(Stored data)
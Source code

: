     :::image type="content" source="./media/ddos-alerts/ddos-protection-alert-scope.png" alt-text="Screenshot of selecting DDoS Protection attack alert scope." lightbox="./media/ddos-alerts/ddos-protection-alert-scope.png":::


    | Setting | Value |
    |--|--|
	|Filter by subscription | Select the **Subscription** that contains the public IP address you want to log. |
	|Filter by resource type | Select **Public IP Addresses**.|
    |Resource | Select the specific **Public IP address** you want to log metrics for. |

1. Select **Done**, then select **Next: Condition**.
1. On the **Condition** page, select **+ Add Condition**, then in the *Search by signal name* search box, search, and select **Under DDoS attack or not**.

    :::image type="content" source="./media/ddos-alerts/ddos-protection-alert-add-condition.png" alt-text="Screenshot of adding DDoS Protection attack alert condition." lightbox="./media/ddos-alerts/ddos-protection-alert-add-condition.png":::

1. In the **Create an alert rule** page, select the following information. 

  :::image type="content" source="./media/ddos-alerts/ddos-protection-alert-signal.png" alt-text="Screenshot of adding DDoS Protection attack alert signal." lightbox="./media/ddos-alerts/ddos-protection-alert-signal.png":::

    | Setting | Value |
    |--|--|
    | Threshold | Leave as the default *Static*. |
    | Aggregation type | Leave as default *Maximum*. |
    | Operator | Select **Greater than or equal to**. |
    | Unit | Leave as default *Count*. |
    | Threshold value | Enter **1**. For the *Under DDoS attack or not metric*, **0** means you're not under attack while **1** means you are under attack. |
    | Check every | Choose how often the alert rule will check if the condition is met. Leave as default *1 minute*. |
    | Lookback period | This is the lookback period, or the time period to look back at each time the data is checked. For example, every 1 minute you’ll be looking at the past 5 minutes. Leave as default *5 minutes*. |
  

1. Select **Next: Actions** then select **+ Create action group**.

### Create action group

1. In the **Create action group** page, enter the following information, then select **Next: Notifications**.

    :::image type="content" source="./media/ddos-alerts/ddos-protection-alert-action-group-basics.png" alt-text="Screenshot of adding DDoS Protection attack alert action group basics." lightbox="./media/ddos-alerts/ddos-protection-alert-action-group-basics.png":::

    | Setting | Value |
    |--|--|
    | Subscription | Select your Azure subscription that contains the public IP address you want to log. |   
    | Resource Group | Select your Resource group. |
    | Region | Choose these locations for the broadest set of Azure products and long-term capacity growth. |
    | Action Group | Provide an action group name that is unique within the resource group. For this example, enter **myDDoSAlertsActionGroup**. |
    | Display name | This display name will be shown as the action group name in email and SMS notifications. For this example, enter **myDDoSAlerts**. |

* [PROMPT]: Check each line of the data for the string "media" and state how many lines contain it, without any other output.

* [ANSWER TO THE EXERCISE]: 4